Board members say the revenue would put the district on firmer financial footing and stave off educational programming cuts.
But taxpayers would have to dig deep: The owner of a $300,000 house -- the district average -- would pay an additional $396 in property taxes to the district a year. That average resident now pays $3,318.40 to the district.
Voters last approved a district operating tax rate increase in 1986. District 89 hasn't placed a tax-rate increase on the ballot in that time.
"It's hard to ask people for money," Board President Beth Powers said. "It's hard to ask them to pay more. But there's a value in our district, and I think people have understood that and are willing to say it's been 32 years."

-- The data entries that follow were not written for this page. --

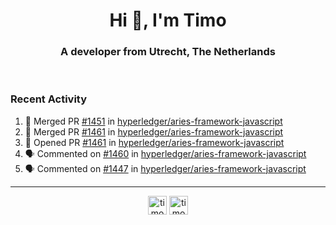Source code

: <h1 align="center">Hi 👋, I'm Timo</h1>
<h3 align="center">A developer from Utrecht, The Netherlands</h3>
<br/>
<!-- https://github.com/rahuldkjain/github-profile-readme-generator --!>

<!--  <p align="left"><img src="https://github-readme-stats.vercel.app/api?username=timoglastra&show_icons=true&count_private=true&" alt="timoglastra" /></p> --!>

<!--
Github language stats
<p align="left"><img src="https://github-readme-stats.vercel.app/api/top-langs/?username=timoglastra&layout=compact" alt="timoglastra" /><p>
-->

<!-- Codestats language stats -->
<!-- <p align="left"><img src="https://codestats-readme.vercel.app/api/top-langs/?username=timoglastra&layout=compact&language_count=12" alt="timoglastra" /><p>    --!>
  
<h3>Recent Activity</h3>

<!--START_SECTION:activity-->
1. 🎉 Merged PR [#1451](https://github.com/hyperledger/aries-framework-javascript/pull/1451) in [hyperledger/aries-framework-javascript](https://github.com/hyperledger/aries-framework-javascript)
2. 🎉 Merged PR [#1461](https://github.com/hyperledger/aries-framework-javascript/pull/1461) in [hyperledger/aries-framework-javascript](https://github.com/hyperledger/aries-framework-javascript)
3. 💪 Opened PR [#1461](https://github.com/hyperledger/aries-framework-javascript/pull/1461) in [hyperledger/aries-framework-javascript](https://github.com/hyperledger/aries-framework-javascript)
4. 🗣 Commented on [#1460](https://github.com/hyperledger/aries-framework-javascript/issues/1460) in [hyperledger/aries-framework-javascript](https://github.com/hyperledger/aries-framework-javascript)
5. 🗣 Commented on [#1447](https://github.com/hyperledger/aries-framework-javascript/issues/1447) in [hyperledger/aries-framework-javascript](https://github.com/hyperledger/aries-framework-javascript)
<!--END_SECTION:activity-->

---

<p align="center">
<a href="https://twitter.com/timoglastra" target="blank"><img align="center" src="https://cdn.jsdelivr.net/npm/simple-icons@3.0.1/icons/twitter.svg" alt="timoglastra" height="30" width="30" /></a>
<a href="https://linkedin.com/in/timoglastra" target="blank"><img align="center" src="https://cdn.jsdelivr.net/npm/simple-icons@3.0.1/icons/linkedin.svg" alt="timoglastra" height="30" width="30" /></a>
</p>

The board's unanimous decision to seek the increase comes after an "Our 89" community engagement campaign that included forums on the state of school finances and surveys.
If nothing changes and enrollment projections hold, financial planners anticipate five consecutive years of budget deficits. The operating budget shortfall could reach nearly $1.4 million by the end of fiscal 2019.
Without the new revenue, officials say, the district would look to make potential cuts that could include: Eliminating full-day kindergarten and offering only a half-day program; eliminating extracurricular clubs and sports; reducing P.E. classes from five to four days a week for kindergartners through eighth-graders; eliminating the gifted services program for second and third grades; eliminating band for fifth grade; and eliminating orchestra for fourth and fifth grades.
"The board would be looking at making difficult decisions regarding non-mandated programs to our students," Superintendent Emily Tammaru said.
The district's finance committee, a group of parents, taxpayers and educators that reconvened last year, made a recommendation in March to end the deficit spending and provided two options for the board to consider: increase revenue or reduce programs.
In 2011, the last time the finance committee was meeting, the district began a similar process that led to greater belt-tightening. The district made nearly $3 million in budget reductions from 2009 to 2016, officials say, but largely avoided impactful cuts.
"We were able to capitalize on declining enrollments and being able to have retirements and not have to rehire people because we don't need to with declining enrollment. You don't need as many teachers," Powers said. "But we're not at that spot anymore. Enrollment is going back up. And so we engaged the community again, and this time, they have said, for the most part, 'Yes it's time for an increase.'"
About 19.6 percent of phone survey respondents strongly favored a tax-rate increase, while about 37 percent were in favor and 14.7 percent were in opposition. For the online survey, about 40 percent strongly favored a rate increase, while about 20 percent were in favor and 5.5 percent were in opposition.
At the start of classes last week, the five-school district enrolled 2,255 students -- up from a low of 1,865 students in 2012. The district also hired 4.5 classroom teachers for the 2018-19 year due to the enrollment growth.
In his 2016 study, district demographer John Kasarda estimated enrollment could reach 2,554 students by the start of 2022-23, according to his so-called "Series B" projections for the "most likely" number of students expected.
The associated costs from the enrollment surge are a significant contributing factor to the deficits, officials say.
With a favorable ballot vote Nov. 6, the district would maintain programming, hire new teachers as needed for increasing enrollment and operate within a balanced budget, Tammaru said.
"It seems a longer-term solution is what people are looking for because if we do a lower number, we're just going to have to go back and ask for more money again if it passes ... This way, with this amount of money, we're looking to have a longer-term solution," Powers said.